Thinkolator sez: this is teasing us about Harman Int’l (HAR), which audiophiles used to know (back when I was a teenager) primarily for their Harman Kardon stereo components and speakers, but is now primarily an automotive supplier (both “infotainment” guts for OEM systems and branded premium audio equipment, they dominate the luxury car audio market — the car audio came first, including a buyout of JBL many decades ago, and they leveraged that into other auto electronics).
So this is kind of along the same lines as the Navellier recommendation of Methode (MEI) in terms of being driven by design wins in cars and the increasing automation/infotainment options in automobiles, but HAR is much larger ($9 billion market cap) and more of a brand and has a very strong market position (they’re not direct competitors, really — but they’re driven by the same car automation/display/controls trends).
Harman has been a strong growth stock, and a favorite of growth investors, for the past two years as it has finally recovered from its epic 2007-2009 collapse (the stock dropped by about 90% in those years, and floundered for a couple years after founder Richard Harman retired and passed the leadership baton to Dinesh Palliwall… among other things, a merger/buyout from KKR fell apart and that led to substantial restructuring).

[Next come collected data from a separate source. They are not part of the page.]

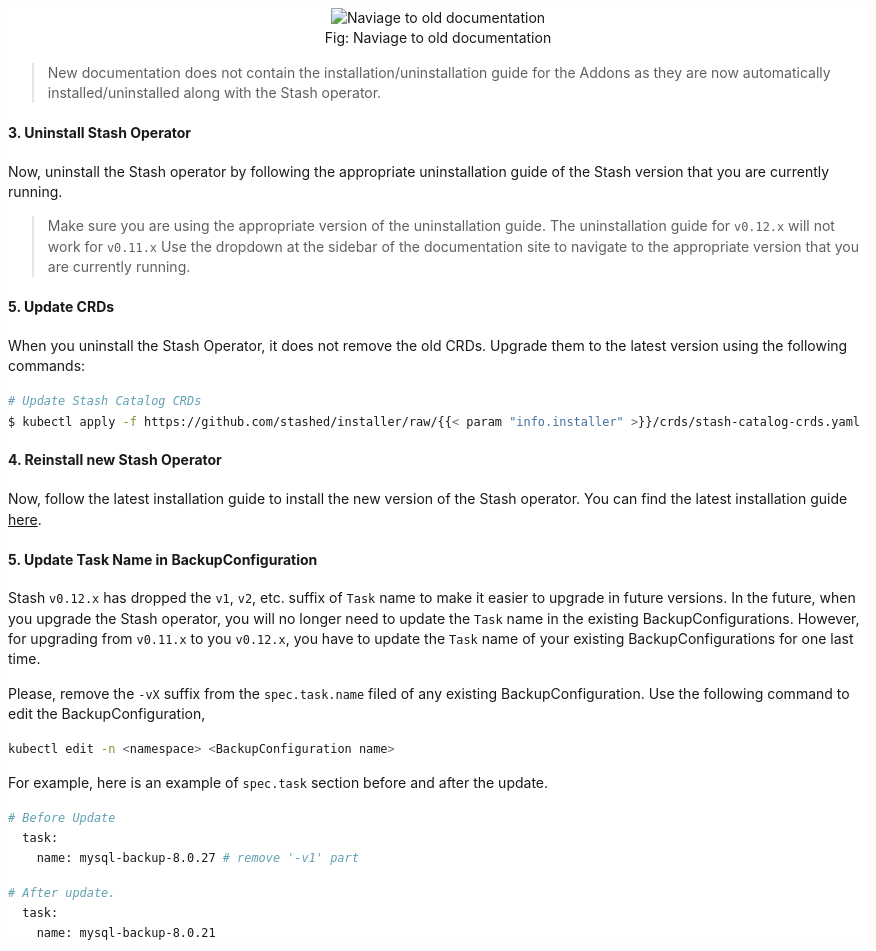 <figure align="center">
  <img alt="Naviage to old documentation" src="/docs/v2024.2.9-rc.0/setup/upgrade/images/stash-navigate-old-version.png">
  <figcaption align="center">Fig: Naviage to old documentation</figcaption>
</figure>

>New documentation does not contain the installation/uninstallation guide for the Addons as they are now automatically installed/uninstalled along with the Stash operator.

#### 3. Uninstall Stash Operator

Now, uninstall the Stash operator by following the appropriate uninstallation guide of the Stash version that you are currently running.

>Make sure you are using the appropriate version of the uninstallation guide. The uninstallation guide for `v0.12.x` will not work for `v0.11.x` Use the dropdown at the sidebar of the documentation site to navigate to the appropriate version that you are currently running.

#### 5. Update CRDs

 When you uninstall the Stash Operator, it does not remove the old CRDs. Upgrade them to the latest version using the following commands:

```bash
# Update Stash Catalog CRDs
$ kubectl apply -f https://github.com/stashed/installer/raw/{{< param "info.installer" >}}/crds/stash-catalog-crds.yaml
```

#### 4. Reinstall new Stash Operator

Now, follow the latest installation guide to install the new version of the Stash operator. You can find the latest installation guide [here](/docs/v2024.2.9-rc.0/setup/README).

#### 5. Update Task Name in BackupConfiguration

Stash `v0.12.x` has dropped the `v1`, `v2`, etc. suffix of `Task` name to make it easier to upgrade in future versions. In the future, when you upgrade the Stash operator, you will no longer need to update the `Task` name in the existing BackupConfigurations. However, for upgrading from `v0.11.x` to you `v0.12.x`, you have to update the `Task` name of your existing BackupConfigurations for one last time.

Please, remove the `-vX` suffix from the `spec.task.name` filed of any existing BackupConfiguration. Use the following command to edit the BackupConfiguration,

```bash
kubectl edit -n <namespace> <BackupConfiguration name>
```

For example, here is an example of `spec.task` section before and after the update.

```bash
# Before Update
  task:
    name: mysql-backup-8.0.27 # remove '-v1' part
```

```bash
# After update.
  task:
    name: mysql-backup-8.0.21
```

It’s not cheap, and it’s a very competitive industry where spending on R&D is high, but they have a strong customer base that includes most automakers and they have been in the business of car automation/telematics/infotainment for several decades and have, from what I’ve read, at least a bit of a technological edge over many of their competitors. I can’t tell you whether they’ll continue to grow market share or not, but they’re continuing to invest in car connectivity (including the magical “cloud” buzzword) and analysts think they’ll be able to continue growing earnings at close to 20% a year.
If they can do that, then the current valuation (trailing PE of 30, forward PE of about 20) is reasonable — you’re definitely buying growth, this is not a beaten-down name or a value stock (and we knew that already — Cabot, like Navellier, hunts growth stocks and technical strength… they generally won’t like stocks that are falling or have no momentum). Interestingly, it was touted as a value stock in the fall of 2013 by Alexander Roepers at the Value Investing Congress, back when the stock was at about $65 and he saw it getting over $100. His Atlantic funds still own close to 4% of the stock, and a year later (last Fall) at the same conference he suggested that they remained cheap at $100 and should get taken over… and he said at the time that he thought the stock was worth $250, so presumably he’s not selling.